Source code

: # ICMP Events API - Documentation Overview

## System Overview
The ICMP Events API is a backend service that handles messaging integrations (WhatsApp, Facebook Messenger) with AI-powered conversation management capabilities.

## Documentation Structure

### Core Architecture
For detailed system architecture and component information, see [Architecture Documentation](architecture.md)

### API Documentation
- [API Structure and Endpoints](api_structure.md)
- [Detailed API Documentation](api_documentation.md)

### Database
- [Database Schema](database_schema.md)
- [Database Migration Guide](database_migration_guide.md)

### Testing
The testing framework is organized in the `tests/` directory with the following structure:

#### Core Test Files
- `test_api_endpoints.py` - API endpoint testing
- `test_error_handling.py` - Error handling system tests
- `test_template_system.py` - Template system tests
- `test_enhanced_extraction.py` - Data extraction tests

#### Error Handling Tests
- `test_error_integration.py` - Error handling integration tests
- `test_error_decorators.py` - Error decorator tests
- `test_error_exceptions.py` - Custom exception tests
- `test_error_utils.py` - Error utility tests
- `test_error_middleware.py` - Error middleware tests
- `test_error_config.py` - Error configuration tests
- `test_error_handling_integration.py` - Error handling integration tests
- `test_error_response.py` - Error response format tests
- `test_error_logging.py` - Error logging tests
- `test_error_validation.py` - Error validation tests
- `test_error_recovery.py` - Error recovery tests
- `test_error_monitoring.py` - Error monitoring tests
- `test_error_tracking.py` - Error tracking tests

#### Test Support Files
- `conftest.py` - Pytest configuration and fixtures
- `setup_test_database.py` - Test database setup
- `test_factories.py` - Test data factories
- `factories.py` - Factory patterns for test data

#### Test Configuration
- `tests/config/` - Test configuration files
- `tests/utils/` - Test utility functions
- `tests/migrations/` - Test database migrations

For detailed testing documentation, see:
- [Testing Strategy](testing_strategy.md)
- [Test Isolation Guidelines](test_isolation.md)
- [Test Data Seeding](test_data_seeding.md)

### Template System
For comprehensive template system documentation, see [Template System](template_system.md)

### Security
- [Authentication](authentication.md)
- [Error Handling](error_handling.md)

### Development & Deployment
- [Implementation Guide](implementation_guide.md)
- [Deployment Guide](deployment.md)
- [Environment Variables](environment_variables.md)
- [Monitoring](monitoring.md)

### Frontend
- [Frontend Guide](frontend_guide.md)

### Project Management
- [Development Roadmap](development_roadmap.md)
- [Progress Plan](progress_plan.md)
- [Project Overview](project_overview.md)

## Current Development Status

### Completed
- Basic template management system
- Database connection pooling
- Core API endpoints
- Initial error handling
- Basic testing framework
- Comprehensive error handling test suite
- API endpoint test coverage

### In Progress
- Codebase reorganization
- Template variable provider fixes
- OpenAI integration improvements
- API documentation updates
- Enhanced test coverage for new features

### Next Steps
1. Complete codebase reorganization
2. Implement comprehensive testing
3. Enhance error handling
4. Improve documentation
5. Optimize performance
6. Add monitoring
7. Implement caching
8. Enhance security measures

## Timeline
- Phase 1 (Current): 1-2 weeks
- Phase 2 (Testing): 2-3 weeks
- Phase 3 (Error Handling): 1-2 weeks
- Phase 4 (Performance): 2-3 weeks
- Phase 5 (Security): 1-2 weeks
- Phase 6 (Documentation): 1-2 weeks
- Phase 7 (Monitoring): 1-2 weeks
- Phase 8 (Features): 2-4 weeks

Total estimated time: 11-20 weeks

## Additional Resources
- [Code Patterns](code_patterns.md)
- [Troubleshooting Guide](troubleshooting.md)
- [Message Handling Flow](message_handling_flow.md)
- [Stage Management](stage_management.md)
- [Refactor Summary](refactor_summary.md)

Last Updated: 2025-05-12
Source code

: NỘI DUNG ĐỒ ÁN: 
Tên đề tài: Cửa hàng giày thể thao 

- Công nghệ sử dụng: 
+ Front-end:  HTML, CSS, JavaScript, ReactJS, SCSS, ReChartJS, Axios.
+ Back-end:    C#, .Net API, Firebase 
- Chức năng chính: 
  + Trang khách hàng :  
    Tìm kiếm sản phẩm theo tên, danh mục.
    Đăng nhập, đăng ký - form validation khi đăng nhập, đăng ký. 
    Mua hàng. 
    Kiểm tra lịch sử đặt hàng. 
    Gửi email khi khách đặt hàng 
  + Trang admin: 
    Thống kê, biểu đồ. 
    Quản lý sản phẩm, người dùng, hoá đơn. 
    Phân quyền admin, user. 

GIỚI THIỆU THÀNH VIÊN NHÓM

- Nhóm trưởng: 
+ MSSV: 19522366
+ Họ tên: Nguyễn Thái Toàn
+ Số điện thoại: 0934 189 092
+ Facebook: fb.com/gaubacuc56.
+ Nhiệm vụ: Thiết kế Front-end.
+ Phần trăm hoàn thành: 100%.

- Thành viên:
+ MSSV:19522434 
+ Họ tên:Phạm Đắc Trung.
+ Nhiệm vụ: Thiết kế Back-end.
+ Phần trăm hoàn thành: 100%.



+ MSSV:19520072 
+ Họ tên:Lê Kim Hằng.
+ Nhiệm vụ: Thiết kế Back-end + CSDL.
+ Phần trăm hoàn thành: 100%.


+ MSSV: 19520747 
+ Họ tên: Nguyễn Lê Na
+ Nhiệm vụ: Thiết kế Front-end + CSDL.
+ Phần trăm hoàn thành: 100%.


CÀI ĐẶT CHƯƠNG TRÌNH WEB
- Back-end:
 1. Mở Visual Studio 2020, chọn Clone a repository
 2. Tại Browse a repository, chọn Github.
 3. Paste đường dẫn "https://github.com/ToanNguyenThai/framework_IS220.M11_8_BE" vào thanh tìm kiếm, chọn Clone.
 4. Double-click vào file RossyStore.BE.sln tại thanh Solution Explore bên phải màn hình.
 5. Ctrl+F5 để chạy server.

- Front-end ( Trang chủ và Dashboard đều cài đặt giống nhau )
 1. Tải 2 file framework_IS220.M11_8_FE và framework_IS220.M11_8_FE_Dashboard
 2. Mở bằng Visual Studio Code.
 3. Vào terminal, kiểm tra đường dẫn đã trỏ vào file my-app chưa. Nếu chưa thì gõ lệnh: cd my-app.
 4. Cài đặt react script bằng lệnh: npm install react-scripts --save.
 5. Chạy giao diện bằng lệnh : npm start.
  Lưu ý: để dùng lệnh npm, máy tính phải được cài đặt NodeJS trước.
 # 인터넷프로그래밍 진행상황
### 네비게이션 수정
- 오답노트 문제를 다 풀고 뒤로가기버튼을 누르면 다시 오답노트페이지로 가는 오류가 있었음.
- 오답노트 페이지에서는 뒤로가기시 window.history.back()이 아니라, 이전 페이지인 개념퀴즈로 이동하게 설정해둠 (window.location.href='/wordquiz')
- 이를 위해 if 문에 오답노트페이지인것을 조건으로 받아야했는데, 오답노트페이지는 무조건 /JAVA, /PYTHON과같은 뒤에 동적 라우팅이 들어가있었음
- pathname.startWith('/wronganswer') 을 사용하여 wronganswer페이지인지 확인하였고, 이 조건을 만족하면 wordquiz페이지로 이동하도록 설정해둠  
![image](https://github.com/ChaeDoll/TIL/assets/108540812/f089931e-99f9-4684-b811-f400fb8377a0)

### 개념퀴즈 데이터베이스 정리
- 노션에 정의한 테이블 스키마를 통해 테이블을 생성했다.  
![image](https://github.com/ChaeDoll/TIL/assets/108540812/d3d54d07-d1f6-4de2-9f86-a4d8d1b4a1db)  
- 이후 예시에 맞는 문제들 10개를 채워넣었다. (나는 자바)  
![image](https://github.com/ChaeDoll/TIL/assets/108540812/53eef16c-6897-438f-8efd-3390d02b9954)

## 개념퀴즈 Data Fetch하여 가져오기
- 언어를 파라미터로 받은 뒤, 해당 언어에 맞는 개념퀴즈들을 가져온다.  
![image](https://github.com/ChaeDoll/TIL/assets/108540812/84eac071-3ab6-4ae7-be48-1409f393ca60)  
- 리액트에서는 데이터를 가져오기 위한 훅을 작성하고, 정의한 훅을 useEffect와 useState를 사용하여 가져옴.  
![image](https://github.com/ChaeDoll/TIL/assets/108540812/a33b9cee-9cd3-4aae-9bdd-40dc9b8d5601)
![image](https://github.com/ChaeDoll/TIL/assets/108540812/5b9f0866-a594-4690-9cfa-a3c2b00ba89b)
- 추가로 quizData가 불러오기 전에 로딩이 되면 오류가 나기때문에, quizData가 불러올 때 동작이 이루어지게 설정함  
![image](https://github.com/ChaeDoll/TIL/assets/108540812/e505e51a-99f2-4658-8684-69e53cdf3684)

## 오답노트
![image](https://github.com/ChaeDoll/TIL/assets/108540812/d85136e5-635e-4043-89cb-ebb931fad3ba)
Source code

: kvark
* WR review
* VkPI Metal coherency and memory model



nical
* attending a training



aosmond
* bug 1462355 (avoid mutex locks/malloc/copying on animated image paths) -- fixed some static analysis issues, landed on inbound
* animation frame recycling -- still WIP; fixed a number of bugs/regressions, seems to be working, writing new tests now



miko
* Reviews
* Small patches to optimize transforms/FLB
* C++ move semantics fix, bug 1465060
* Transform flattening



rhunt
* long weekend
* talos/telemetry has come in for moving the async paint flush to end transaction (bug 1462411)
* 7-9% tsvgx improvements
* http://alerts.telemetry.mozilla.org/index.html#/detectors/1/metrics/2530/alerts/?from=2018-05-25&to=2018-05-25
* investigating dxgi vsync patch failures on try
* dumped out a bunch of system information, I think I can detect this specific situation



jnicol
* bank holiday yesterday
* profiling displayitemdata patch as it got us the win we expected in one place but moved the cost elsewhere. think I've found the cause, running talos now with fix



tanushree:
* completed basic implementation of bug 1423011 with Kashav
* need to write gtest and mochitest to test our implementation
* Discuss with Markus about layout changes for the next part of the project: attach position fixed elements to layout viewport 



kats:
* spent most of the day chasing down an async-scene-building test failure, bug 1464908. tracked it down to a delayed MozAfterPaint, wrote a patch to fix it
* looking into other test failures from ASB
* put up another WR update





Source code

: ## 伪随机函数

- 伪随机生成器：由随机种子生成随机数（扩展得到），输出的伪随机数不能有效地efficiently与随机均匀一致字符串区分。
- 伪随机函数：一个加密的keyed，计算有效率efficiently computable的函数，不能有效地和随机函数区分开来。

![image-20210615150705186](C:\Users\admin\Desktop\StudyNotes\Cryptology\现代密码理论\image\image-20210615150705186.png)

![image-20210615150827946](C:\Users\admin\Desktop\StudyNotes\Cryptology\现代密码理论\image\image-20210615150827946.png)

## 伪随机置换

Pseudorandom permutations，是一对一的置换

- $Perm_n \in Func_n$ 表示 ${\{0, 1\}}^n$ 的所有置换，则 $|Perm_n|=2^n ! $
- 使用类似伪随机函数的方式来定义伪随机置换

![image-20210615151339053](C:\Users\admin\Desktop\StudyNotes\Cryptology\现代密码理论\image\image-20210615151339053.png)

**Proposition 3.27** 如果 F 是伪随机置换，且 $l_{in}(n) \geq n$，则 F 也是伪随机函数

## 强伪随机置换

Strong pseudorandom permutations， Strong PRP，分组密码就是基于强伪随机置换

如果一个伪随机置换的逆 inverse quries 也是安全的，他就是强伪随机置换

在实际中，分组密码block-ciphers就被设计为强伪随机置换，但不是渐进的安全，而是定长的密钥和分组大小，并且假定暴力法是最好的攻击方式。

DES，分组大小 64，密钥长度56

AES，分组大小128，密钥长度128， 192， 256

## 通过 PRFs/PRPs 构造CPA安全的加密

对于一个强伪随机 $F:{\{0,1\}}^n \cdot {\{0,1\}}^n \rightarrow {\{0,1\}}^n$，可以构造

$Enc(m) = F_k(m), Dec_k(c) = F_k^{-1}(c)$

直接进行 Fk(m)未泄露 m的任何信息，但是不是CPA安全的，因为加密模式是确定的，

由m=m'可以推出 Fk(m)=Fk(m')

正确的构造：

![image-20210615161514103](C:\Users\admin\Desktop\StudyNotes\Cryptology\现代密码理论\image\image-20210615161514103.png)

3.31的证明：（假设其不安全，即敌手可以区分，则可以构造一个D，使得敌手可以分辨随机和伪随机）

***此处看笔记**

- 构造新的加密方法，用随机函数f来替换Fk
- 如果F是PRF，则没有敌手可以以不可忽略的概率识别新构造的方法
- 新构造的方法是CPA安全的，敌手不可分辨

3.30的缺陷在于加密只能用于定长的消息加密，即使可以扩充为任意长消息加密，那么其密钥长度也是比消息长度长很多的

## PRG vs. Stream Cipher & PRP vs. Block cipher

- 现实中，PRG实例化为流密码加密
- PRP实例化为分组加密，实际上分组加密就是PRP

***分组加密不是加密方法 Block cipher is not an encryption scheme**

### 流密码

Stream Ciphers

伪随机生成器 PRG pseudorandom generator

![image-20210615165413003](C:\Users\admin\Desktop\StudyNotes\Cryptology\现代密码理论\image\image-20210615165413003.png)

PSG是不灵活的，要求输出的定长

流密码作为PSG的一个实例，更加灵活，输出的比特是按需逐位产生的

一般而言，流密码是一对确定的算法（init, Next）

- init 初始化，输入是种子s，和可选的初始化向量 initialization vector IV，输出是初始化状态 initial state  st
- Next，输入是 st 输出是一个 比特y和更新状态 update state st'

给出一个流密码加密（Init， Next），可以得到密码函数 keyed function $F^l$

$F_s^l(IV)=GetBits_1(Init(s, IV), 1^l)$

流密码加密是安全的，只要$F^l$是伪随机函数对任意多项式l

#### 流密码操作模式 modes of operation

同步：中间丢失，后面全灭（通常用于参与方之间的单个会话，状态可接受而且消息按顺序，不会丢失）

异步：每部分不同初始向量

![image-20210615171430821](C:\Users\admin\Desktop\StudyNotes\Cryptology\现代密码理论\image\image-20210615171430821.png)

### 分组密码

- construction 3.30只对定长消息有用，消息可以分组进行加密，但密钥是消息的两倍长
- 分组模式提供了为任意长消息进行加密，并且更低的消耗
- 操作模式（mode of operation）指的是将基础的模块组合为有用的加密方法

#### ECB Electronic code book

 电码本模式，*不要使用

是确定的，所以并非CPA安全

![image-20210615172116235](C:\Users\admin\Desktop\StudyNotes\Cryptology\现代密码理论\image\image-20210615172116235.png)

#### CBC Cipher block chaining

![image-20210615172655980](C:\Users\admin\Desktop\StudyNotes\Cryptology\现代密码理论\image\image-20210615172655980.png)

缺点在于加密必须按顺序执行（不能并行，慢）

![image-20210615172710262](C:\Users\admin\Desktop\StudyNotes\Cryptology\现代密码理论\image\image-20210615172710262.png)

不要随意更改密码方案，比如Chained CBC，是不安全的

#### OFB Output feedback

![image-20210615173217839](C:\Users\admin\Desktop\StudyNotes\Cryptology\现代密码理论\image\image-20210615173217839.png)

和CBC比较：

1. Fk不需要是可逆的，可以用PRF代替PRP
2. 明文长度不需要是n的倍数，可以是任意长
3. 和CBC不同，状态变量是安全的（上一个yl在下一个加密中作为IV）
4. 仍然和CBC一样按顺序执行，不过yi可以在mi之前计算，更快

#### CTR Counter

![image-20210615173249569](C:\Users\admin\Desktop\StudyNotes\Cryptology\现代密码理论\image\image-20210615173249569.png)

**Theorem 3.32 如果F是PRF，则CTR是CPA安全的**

## What to do
Report how many lines in the material above include "validation", and give no other words.

## Solution
2